SPICED ACADEMY DATA SCIENCE BOOTCAMP - week 6: "The Data Pipeline" - Sentiment analysis on Twitter tweets, displayed by Slackbot.
The project's goal was mainly to get a docker compose pipeline running, dealing with an SQL and a NOSQL server and practicing the ETL job.
- twitter_streamer.py
A twitter API streams filtered tweets to a mongoDB database.
Twitter API --> https://developer.twitter.com/en/use-cases/listen-and-analyze
The code in twitter_streamer.py is based on the code in this repository: https://github.com/pawlodkowski/twitter-mongoDB, which was provided by SPICED ACADEMY and adjusted by myself.
- etl.py
The tweets' text contents (and userid) then are requested and loaded to a created pandas dataframe. Sentiment Analysis is performed on the text data and the sentiment compound score loaded to the dataframe.

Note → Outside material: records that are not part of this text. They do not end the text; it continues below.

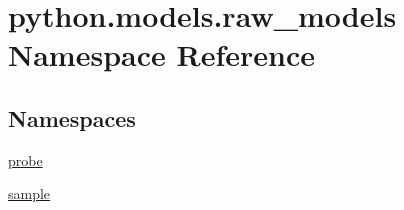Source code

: \hypertarget{namespacepython_1_1models_1_1raw__models}{\section{python.\-models.\-raw\-\_\-models Namespace Reference}
\label{namespacepython_1_1models_1_1raw__models}
}
\subsection*{Namespaces}
\begin{DoxyCompactItemize}
\item 
\hyperlink{namespacepython_1_1models_1_1raw__models_1_1probe}{probe}
\item 
\hyperlink{namespacepython_1_1models_1_1raw__models_1_1sample}{sample}
\end{DoxyCompactItemize}

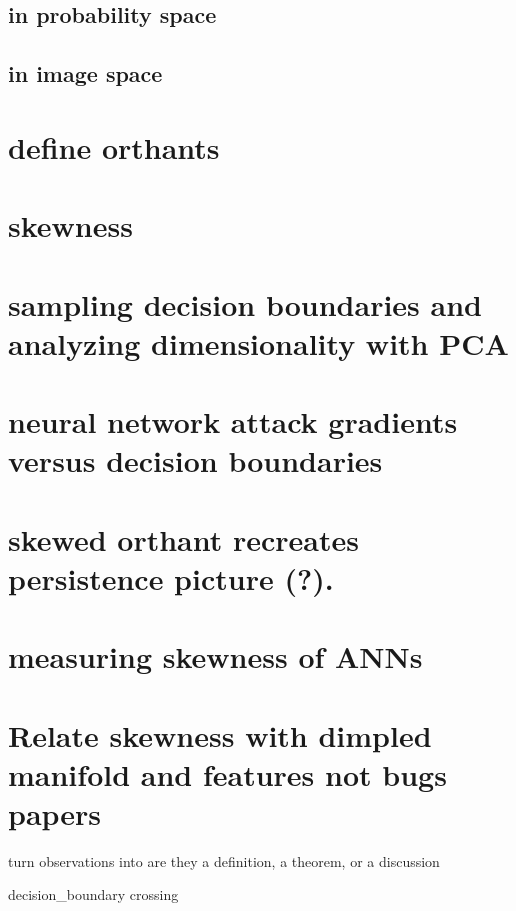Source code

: \subsection{in probability space}
\subsection{in image space}
\section{define orthants}
\section{skewness}

\section{sampling decision boundaries and analyzing dimensionality
with PCA}

\section{neural network attack gradients versus decision boundaries}

\section{skewed orthant recreates persistence picture (?). }
\section{measuring skewness of ANNs}
\section{Relate skewness with dimpled manifold and features not bugs papers}


turn observations into are they a definition, a theorem, or a discussion

decision\_boundary crossing

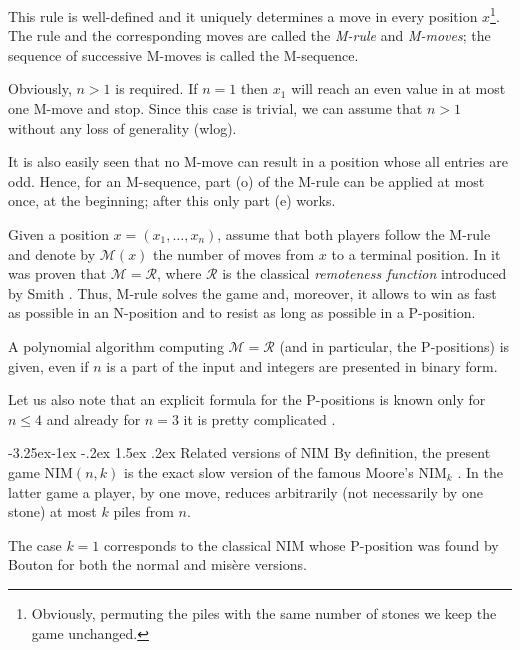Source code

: \documentclass[10pt]{article}
\makeatletter
\renewcommand\subsection{\@startsection{subsection}{2}{\z@}
{-3.25ex\@plus -1ex \@minus -.2ex}
{1.5ex \@plus .2ex}
{\normalfont\normalsize\bfseries\boldmath}}
\theoremstyle{definition}
\def\R{\mathcal{R}}
\def\M{\mathcal{M}}
\makeatother
\begin{document}
This rule is well-defined and it uniquely determines 
a move in every position $x$\footnote{Obviously, permuting the piles 
with the same number of stones we keep the game unchanged.}. 
The rule and the corresponding moves 
are called the {\em M-rule} and {\em M-moves};  
the sequence of successive M-moves 
is called the {M-sequence}.

Obviously,  $n > 1$ is required. 
If  $n=1$  then  $x_1$  will reach 
an even value in at most one M-move and stop. 
Since this case is trivial, 
we can assume that  $n > 1$  
without any loss of generality (wlog). 

It is also easily seen that 
no M-move can result in a position whose all entries are odd.  
Hence, for an M-sequence,  part (o) of the M-rule 
can be applied at most once, at the beginning; 
after this only part (e) works. 

Given a position  $x = (x_1, \ldots, x_n)$, 
assume that both players follow the M-rule 
and  denote by $\M(x)$  the number of moves 
from  $x$  to a terminal position. 
In \cite{GMMV23} it was proven that  $\M = \R$, where 
$\R$  is the classical {\em remoteness function} 
introduced by Smith \cite{Smi66}. 
Thus, M-rule solves the game and, moreover, 
it allows to win as fast as possible in an N-position and 
to resist as long as possible in a P-position.

A polynomial algorithm computing  $\M = \R$  
(and in particular, the P-positions) is given, 
even if $n$  is a part of the input and 
integers are presented in binary form.

Let us also note that 
an explicit formula for the P-positions is known 
only for $n \leq 4$  
and already for $n=3$ %
it is pretty complicated 
\cite{GHHC20}\cite[Appendix]{GMMV23}.

\subsection{Related versions of NIM} 
By definition, the present game NIM$(n,k)$ 
is the exact slow version  
of the famous Moore's NIM$_k$ \cite{Moo910}.  
In the latter game a player, by one move, 
reduces arbitrarily 
(not necessarily by one stone) 
at most $k$ piles from $n$. 

The case  $k=1$  corresponds to the classical NIM  
whose P-position was found by Bouton 
\cite{Bou901}  for both the normal and mis\`ere versions. 
\end{document}
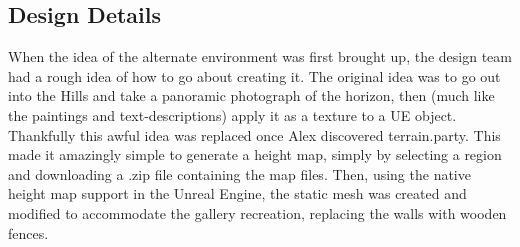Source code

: \subsection{Design Details}
When the idea of the alternate environment was first brought up, the design team had a rough idea of how to go about creating it.  The original idea was to go out into the Hills and take a panoramic photograph of the horizon, then (much like the paintings and text-descriptions) apply it as a texture to a UE object.  Thankfully this awful idea was replaced once Alex discovered terrain.party.  This made it amazingly simple to generate a height map, simply by selecting a region and downloading a .zip file containing the map files.  Then, using the native height map support in the Unreal Engine, the static mesh was created and modified to accommodate the gallery recreation, replacing the walls with wooden fences.


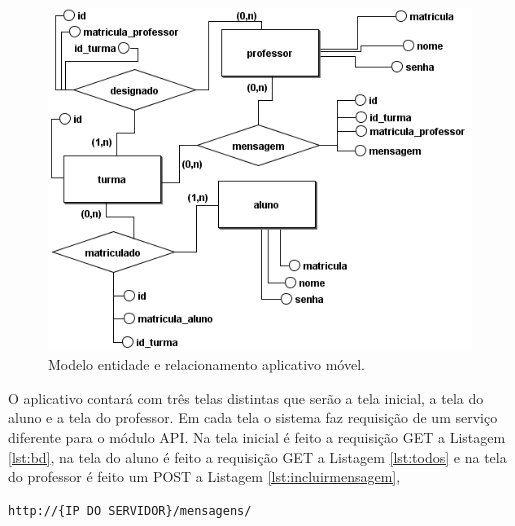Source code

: \begin{figure}[H]
\centering
\includegraphics[scale=0.8]{figuras/entidaderelacionamentomobile}
\caption{Modelo entidade e relacionamento aplicativo móvel.}
\label{fig:entidaderelacionamentomobile}
\end{figure}

O aplicativo contará com três telas distintas que serão a tela inicial, a tela do aluno e a tela do professor. Em cada tela o sistema faz requisição de um serviço diferente para o módulo API. Na tela inicial é feito a requisição GET a Listagem \ref{lst:bd}, na tela do aluno é feito a requisição GET a Listagem \ref{lst:todos} e na tela do professor é feito um POST a Listagem \ref{lst:incluirmensagem},

\begin{lstlisting}[caption={Incluir novas mensagens},label={lst:incluirmensagem}]
	http://{IP DO SERVIDOR}/mensagens/
\end{lstlisting}

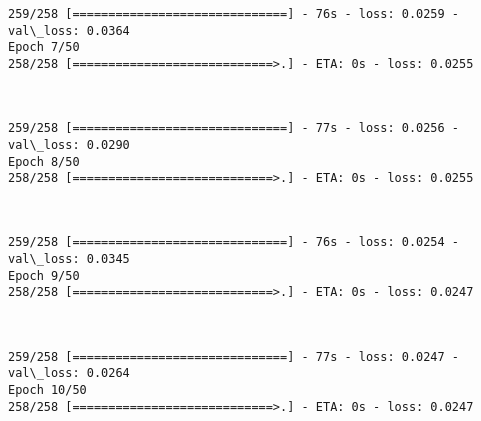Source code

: \documentclass[11pt]{article}
\begin{document}
    \begin{Verbatim}[commandchars=\\\{\}]
259/258 [==============================] - 76s - loss: 0.0259 - val\_loss: 0.0364
Epoch 7/50
258/258 [============================>.] - ETA: 0s - loss: 0.0255
    \end{Verbatim}

    \begin{center}
    \end{center}
    { \hspace*{\fill} \\}
    
    \begin{Verbatim}[commandchars=\\\{\}]
259/258 [==============================] - 77s - loss: 0.0256 - val\_loss: 0.0290
Epoch 8/50
258/258 [============================>.] - ETA: 0s - loss: 0.0255
    \end{Verbatim}

    \begin{center}
    \end{center}
    { \hspace*{\fill} \\}
    
    \begin{Verbatim}[commandchars=\\\{\}]
259/258 [==============================] - 76s - loss: 0.0254 - val\_loss: 0.0345
Epoch 9/50
258/258 [============================>.] - ETA: 0s - loss: 0.0247
    \end{Verbatim}

    \begin{center}
    \end{center}
    { \hspace*{\fill} \\}
    
    \begin{Verbatim}[commandchars=\\\{\}]
259/258 [==============================] - 77s - loss: 0.0247 - val\_loss: 0.0264
Epoch 10/50
258/258 [============================>.] - ETA: 0s - loss: 0.0247
    \end{Verbatim}

    \begin{center}
    \end{center}
    { \hspace*{\fill} \\}
    
\end{document}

For the sentiment analysis I used a Vader Sentiment analysis tool --> https://github.com/cjhutto/vaderSentiment/blob/master/README.rst#installation, referring to: Hutto, C.J. & Gilbert, E.E. (2014). VADER: A Parsimonious Rule-based Model for Sentiment Analysis of Social Media Text. Eighth International Conference on Weblogs and Social Media (ICWSM-14). Ann Arbor, MI, June 2014.
The dataframe is then transferred to a Postgres database.
- slackbot.py
Text and sentiment values of the last row in the postgres table are then queried and then posted in a slackbot via a webhookURL.